6.    On October 24, 1996, the Company entered into an agreement with M. H.
      Meyerson & Co., Inc. ("Meyerson"), pursuant to which Meyerson performed
      certain investment banking and financial advisory services on a
      non-exclusive basis for the Company (the "Meyerson Investment Banking
      Agreement"). Pursuant to the Meyerson Investment Banking Agreement, which
      was terminated by the Company on April 17, 1997, Meyerson acquired
      warrants to purchase an aggregate of 50,000 shares of Common Stock of the
      Company at an exercise price of $6.00 per share. At the time of the
      Company's termination, 25,000 of the Meyerson Warrants had vested. The
      issuance of the Meyerson Warrants was deemed to be exempt from
      registration under the Act in reliance on Section 4(2) thereof because
      such issuance did not involve a public offering. In addition, Meyerson
      represented its intention to acquire the securities for investment only
      and not with a view to or for sale in connection with any distribution
      thereof and appropriate legends are required to be affixed to the warrant
      certificates issuable in such transactions. Meyerson had adequate access,
      through its negotiations with the Company of the terms of the Investment
      Banking Agreement, to information about the Company.

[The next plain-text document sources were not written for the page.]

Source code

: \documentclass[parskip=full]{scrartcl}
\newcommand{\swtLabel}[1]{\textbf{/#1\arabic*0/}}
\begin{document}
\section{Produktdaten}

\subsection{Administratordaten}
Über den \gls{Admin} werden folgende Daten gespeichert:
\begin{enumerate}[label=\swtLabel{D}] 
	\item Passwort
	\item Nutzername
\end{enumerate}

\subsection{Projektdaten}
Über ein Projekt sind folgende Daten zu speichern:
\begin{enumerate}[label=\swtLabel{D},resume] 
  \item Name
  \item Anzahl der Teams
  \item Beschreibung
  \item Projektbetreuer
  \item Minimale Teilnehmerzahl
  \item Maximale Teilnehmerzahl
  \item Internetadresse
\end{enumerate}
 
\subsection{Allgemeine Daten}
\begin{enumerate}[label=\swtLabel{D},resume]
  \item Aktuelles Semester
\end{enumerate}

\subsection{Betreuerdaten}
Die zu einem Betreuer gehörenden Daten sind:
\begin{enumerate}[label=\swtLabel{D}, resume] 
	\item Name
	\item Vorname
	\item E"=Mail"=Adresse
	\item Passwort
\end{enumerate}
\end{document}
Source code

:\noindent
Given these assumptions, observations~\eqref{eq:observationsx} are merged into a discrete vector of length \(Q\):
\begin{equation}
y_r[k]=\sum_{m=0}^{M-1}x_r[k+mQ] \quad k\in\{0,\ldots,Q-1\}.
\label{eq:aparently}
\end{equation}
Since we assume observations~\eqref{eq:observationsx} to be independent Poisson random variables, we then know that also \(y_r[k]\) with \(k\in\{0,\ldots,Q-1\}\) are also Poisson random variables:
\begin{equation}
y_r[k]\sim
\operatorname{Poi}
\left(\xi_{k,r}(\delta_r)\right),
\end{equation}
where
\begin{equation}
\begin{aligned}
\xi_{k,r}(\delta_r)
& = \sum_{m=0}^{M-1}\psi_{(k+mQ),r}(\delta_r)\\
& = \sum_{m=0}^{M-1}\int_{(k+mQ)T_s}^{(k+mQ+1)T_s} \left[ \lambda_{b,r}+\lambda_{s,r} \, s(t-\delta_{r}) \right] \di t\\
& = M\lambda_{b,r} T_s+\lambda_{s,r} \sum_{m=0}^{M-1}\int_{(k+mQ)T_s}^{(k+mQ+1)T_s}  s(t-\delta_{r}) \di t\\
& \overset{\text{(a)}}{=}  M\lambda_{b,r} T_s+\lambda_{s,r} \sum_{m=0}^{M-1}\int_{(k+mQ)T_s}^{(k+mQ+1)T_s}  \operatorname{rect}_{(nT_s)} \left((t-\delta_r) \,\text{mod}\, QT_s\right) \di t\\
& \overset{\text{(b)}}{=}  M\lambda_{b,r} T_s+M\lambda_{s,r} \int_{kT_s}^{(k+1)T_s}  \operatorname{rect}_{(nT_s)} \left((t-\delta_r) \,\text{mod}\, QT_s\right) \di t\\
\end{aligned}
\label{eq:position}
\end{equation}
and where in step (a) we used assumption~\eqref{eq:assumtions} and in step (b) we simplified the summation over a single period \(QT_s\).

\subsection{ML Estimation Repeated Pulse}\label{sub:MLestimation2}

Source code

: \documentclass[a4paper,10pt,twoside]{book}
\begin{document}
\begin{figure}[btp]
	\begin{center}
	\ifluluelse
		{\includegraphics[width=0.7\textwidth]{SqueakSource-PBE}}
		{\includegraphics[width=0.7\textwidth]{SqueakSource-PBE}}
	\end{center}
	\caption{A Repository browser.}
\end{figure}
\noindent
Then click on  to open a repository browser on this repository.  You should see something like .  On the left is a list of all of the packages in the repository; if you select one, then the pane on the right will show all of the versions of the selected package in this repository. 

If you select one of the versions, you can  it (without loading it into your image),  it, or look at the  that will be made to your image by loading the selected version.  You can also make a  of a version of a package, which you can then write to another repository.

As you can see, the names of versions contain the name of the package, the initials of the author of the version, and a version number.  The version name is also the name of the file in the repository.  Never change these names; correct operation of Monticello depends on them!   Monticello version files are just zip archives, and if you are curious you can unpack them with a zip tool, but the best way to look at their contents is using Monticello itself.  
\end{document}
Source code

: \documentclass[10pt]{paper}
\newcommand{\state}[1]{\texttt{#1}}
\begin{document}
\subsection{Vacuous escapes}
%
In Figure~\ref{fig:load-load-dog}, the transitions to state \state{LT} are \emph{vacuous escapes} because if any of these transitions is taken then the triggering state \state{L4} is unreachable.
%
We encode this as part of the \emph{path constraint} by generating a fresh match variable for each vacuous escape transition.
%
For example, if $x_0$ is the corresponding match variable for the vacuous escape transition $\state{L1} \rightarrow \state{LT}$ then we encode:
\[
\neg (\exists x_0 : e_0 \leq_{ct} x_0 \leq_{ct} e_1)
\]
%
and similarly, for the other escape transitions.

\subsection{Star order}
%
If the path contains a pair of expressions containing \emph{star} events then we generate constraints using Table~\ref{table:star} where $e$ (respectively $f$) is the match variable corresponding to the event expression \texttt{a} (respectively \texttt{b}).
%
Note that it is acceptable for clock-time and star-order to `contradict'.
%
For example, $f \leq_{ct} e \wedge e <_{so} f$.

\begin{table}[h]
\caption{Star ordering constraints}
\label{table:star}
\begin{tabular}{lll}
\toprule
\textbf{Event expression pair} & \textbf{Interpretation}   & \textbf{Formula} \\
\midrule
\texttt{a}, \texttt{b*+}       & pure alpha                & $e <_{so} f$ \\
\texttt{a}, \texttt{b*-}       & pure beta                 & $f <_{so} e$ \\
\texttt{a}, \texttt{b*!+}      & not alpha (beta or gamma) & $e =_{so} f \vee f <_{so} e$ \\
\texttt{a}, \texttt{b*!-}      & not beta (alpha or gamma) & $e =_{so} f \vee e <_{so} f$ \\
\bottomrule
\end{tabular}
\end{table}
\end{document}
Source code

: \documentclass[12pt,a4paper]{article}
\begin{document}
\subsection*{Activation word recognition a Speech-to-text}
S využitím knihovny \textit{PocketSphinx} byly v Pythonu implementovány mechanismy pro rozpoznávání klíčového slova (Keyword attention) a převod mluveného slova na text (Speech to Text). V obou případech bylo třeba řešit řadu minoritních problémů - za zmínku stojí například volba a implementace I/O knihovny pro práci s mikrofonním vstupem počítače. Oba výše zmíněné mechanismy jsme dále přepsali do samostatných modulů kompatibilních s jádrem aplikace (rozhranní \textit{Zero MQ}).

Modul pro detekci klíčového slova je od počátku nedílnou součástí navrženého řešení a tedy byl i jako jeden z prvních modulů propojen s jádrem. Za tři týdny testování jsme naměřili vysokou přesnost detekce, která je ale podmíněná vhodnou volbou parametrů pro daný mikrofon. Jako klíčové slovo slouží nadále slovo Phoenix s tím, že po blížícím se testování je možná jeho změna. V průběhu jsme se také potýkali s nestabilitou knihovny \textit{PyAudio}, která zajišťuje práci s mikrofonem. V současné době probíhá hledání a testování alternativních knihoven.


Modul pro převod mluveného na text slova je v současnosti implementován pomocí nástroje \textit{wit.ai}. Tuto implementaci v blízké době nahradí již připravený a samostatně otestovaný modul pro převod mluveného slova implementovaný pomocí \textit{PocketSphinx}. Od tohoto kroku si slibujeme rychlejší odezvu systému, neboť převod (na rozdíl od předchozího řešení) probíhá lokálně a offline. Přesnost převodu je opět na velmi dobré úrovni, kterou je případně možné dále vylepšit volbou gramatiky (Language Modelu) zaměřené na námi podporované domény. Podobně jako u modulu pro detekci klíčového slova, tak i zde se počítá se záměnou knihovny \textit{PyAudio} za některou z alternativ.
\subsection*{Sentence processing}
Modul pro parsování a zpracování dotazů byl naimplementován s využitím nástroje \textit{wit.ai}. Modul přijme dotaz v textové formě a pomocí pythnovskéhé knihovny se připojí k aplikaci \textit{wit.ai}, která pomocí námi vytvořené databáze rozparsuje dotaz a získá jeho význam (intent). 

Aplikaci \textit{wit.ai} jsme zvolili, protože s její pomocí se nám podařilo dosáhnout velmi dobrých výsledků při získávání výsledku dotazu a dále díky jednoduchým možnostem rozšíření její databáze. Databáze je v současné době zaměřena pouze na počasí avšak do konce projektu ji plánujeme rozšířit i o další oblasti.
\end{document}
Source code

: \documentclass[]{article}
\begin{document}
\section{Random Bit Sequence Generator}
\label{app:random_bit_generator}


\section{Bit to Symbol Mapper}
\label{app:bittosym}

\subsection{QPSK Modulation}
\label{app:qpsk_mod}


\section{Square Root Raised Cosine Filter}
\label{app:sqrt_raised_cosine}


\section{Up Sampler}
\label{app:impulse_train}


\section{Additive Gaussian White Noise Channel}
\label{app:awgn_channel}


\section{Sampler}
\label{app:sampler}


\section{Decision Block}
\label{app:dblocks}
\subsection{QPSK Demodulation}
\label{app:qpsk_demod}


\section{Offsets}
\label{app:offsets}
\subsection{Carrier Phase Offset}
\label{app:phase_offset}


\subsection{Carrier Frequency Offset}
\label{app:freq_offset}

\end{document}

7.    On December 10, 1996, the Company entered into a license agreement with
      Rutgers, the State University of New Jersey and the University of Medicine
      and Dentistry of New Jersey (collectively, "Rutgers") pursuant to which
      Rutgers licensed to the Company certain patent applications relating to a
      series of compounds for the potential treatment of cancer and infectious
      diseases (the "Rutgers License"). Pursuant to the Rutgers License, the
      Company issued warrants to purchase 125,000 shares of Common Stock at a
      price of $8.24 per share to Rutgers (the "Rutgers Warrants"). The issuance
      of the Rutgers Warrants was deemed to be exempt from registration under
      the Act in reliance on Section 4(2) thereof because such issuance did not
      involve a public offering. In addition, Rutgers represented its intention
      to acquire the securities for investment only and not with a view to or
      for sale in connection with any distribution thereof and appropriate
      legends are required to be affixed to the warrant certificates issued in
      such transactions. Rutgers had adequate access, through its negotiations
      with the Company of the terms of the Rutgers License, to information about
      the Company.

8.    In consideration of services rendered on behalf of the Company in
      connection with the acquisition and negotiation of the Rutgers License, in
      February 1997, the Company agreed to pay Samuel P. Wertheimer, Ph.D.,
      $25,000 and to issue to Dr. Wertheimer warrants to purchase 6,375 shares
      of Common Stock at an exercise price of $6.00 per share, exercisable for
      seven years (the "Wertheimer Warrants"). The issuance of the Wertheimer
      Warrants was deemed to be exempt from registration under the Act in
      reliance on Section 4(2) thereof because such issuance did not involve a
      public offering. In addition, Dr. Wertheimer represented his intention to
      acquire the securities for investment only and not with a view to or for
      sale in connection with any distribution thereof and appropriate legends
      are required to be affixed to the warrant certificates issued in such
      transactions. Dr. Wertheimer had adequate access, through his negotiations
      with the Company of the terms of the Rutgers License, to information about
      the Company. Moreover, Dr. Wertheimer represented to the Company that he
      was sophisticated and expert in financial matters.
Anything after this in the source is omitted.